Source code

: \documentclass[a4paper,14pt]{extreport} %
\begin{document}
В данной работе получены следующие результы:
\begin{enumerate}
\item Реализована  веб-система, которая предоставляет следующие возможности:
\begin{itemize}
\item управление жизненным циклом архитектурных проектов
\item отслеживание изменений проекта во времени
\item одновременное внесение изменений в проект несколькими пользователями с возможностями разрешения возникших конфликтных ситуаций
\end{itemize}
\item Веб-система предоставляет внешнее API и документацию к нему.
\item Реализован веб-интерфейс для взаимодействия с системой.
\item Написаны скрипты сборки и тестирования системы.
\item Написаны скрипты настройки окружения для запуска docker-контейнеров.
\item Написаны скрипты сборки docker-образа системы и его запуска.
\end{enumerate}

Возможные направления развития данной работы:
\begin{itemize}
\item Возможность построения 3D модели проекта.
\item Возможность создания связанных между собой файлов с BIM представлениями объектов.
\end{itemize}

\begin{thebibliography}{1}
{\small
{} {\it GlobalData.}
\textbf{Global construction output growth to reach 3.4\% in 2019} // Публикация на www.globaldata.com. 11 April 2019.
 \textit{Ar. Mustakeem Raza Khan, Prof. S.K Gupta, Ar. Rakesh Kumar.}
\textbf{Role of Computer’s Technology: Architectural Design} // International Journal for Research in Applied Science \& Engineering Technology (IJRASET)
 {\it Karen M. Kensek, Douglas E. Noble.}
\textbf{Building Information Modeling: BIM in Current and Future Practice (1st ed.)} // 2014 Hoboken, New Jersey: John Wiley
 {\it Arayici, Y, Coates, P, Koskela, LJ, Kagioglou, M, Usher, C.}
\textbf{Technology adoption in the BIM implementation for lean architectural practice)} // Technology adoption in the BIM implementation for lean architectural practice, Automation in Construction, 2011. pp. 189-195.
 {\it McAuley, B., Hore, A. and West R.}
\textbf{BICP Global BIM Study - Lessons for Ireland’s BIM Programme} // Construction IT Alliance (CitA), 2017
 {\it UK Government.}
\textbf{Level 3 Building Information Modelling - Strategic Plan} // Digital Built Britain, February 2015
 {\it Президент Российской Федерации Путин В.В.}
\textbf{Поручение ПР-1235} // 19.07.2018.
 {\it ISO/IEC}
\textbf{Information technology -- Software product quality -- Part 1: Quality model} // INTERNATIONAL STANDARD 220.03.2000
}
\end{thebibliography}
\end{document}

......

## How to complete this task:
From the records above, pull every line that carries the word "следующие".

## Solved exercise:
В данной работе получены следующие результы:
\item Реализована  веб-система, которая предоставляет следующие возможности:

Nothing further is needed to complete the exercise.